I moderated the “open” technical session at the Office 2.0 conference recently (report 2 3 4 5). It was the last in the technical track on particular topics like Mobile Use, APIs and Feeds, Enterprise-Readiness and so on. It was a panel and so the conundrum was making it an “open” session. The simple tactic I ultimately used was to center on one provocative question and so as I wandered the conference, I asked many people the following:
What do you see as the biggest technical barriers slowing the spread of the Office 2.0 vision? The vision, say, of all us knowledge professionals working atop a cloud-based platform for our daily use tools? A very consistent set of responses came back that we explored further in the panel:
- Offline Usage — The reality is that “always on” isn’t quite always on yet for most people, either when traveling or for most people outside the broadband-drenched. This has an implication that is perhaps evidenced in the offerings of the more advanced vendors in the space which is a tendency toward the rational middle of hybridized models. Most would agree that “the now” will be more like, well, now, than the “imagine when” for much longer than in the ideal scenario of a witch twinkling her nose and the world being different.

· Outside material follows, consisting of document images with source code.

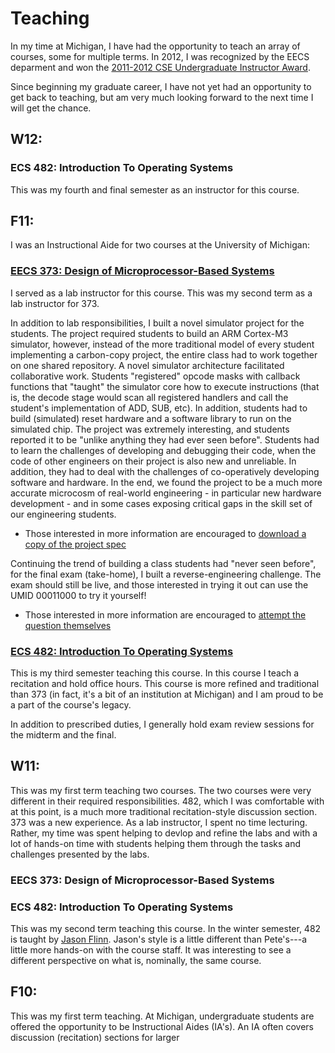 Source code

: Teaching
========

[ug-award]: http://www.eecs.umich.edu/eecs/events/GSI-awards-2012.html
In my time at Michigan, I have had the opportunity to teach an array of courses,
some for multiple terms. In 2012, I was recognized by the EECS deparment and won
the [2011-2012 CSE Undergraduate Instructor Award][ug-award].

Since beginning my graduate career, I have not yet had an opportunity to get back
to teaching, but am very much looking forward to the next time I will get the chance.

<!---
W11 Course: EECS 298 Computing for Computer Scientists
------------------------------------------------------

I will be debuting a new 1 credit seminar next semester. The intention of the
course is teach students the fundamentals of unix, as well as other tools that
will be useful to them for their entire career as a computer scientist. The
focus is on learning what tools are available and how to work efficiently. For
more information, see the course syllabus here:

 * <a href="http://eecs.umich.edu/courses/eecs298/">eecs.umich.edu/courses/eecs298</a>
-->

W12:
----

### ECS 482: Introduction To Operating Systems
This was my fourth and final semester as an instructor for this course.

F11:
----

I was an Instructional Aide for two courses at the University of Michigan:

[eecs373-f11]: http://eecs.umich.edu/~prabal/teaching/eecs373-f11/
### [EECS 373: Design of Microprocessor-Based Systems][eecs373-f11]
I served as a lab instructor for this course. This was my second term as a
lab instructor for 373.

In addition to lab responsibilities, I built a novel simulator project for
the students. The project required students to build an ARM Cortex-M3
simulator, however, instead of the more traditional model of every student
implementing a carbon-copy project, the entire class had to work together on
one shared repository. A novel simulator architecture facilitated
collaborative work. Students "registered" opcode masks with callback functions
that "taught" the simulator core how to execute instructions (that is, the
decode stage would scan all registered handlers and call the student's
implementation of ADD, SUB, etc). In addition, students had to build
(simulated) reset hardware and a software library to run on the simulated
chip. The project was extremely interesting, and students reported it to be
"unlike anything they had ever seen before". Students had to learn the
challenges of developing and debugging their code, when the code of other
engineers on their project is also new and unreliable. In addition, they had
to deal with the challenges of co-operatively developing software and
hardware. In the end, we found the project to be a much more accurate
microcosm of real-world engineering - in particular new hardware development -
and in some cases exposing critical gaps in the skill set of our engineering
students.

[sim-link]: http://eecs.umich.edu/~prabal/teaching/eecs373-f11/homeworks/HW1.pdf
 * Those interested in more information are encouraged to [download a copy of the project spec][sim-link]

Continuing the trend of building a class students had "never seen before",
for the final exam (take-home), I built a reverse-engineering challenge. The
exam should still be live, and those interested in trying it out can use
the UMID 00011000 to try it yourself!

[sim-exam]: http://eecs.umich.edu/~prabal/teaching/eecs373-f11/labs/final/mission.html
 * Those interested in more information are encouraged to [attempt the question themselves][sim-exam]

### [ECS 482: Introduction To Operating Systems][eecs482-chen]
This is my third semester teaching this course. In this course I teach a
recitation and hold office hours. This course is more refined and traditional
than 373 (in fact, it's a bit of an institution at Michigan) and I am proud to
be a part of the course's legacy.

In addition to prescribed duties, I generally hold exam review sessions for
the midterm and the final.

[eecs482-chen]: http://www.eecs.umich.edu/~pmchen/eecs482

W11:
----

This was my first term teaching two courses. The two courses were very
different in their required responsibilities. 482, which I was comfortable
with at this point, is a much more traditional recitation-style discussion
section. 373 was a new experience. As a lab instructor, I spent no time
lecturing. Rather, my time was spent helping to devlop and refine the labs
and with a lot of hands-on time with students helping them through the
tasks and challenges presented by the labs.

### EECS 373: Design of Microprocessor-Based Systems

### ECS 482: Introduction To Operating Systems
This was my second term teaching this course. In the winter semester, 482
is taught by [Jason Flinn](https://web.eecs.umich.edu/~jflinn/). Jason's
style is a little different than Pete's---a little more hands-on with the
course staff. It was interesting to see a different perspective on what
is, nominally, the same course.

F10:
----

This was my first term teaching. At Michigan, undergraduate students are
offered the opportunity to be Instructional Aides (IA's). An IA often
covers discussion (recitation) sections for larger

- Single Sign-On — I can’t imagine anybody attempting any degree of real Office 2.0 life (say 25% of time w/ online apps) having fewer than 50 online logins. It’s of course, a huge pain to manage all those logins, not just the process of logging in, but also the constant shroud of whether you are being “safe” (and who is?). It’s particularly a concern when Email addresses are so prominently used as IDs and wireless networking is so wide open.
- Data Ownership and Privacy — When you store your personal data in the cloud on other people’s servers, you can imagine some executive in your head (in a “Society of Mind” theory) starting to worry. Though supposedly individuals are less paranoid than corporations, it’s a matter of time before bad stuff happens, and organizational worries at the top of mind these days, such as “fidicuary” duties and “go to jail” or “go out of business” get mirrored at the level of individuals and small businesses.
- Data Synchronization — We all live the pain of trying to get our addresses or appointments or bookmarks or reference notes or so on, all the pools of items that we want, from one app or device to another. As a personal example, in this period where I’m bedouin as we seed iCurrent, I can say that the only reason I’m still using Outlook has to do with address synchronization issues with my Treo, that I can’t resolve in the time I have.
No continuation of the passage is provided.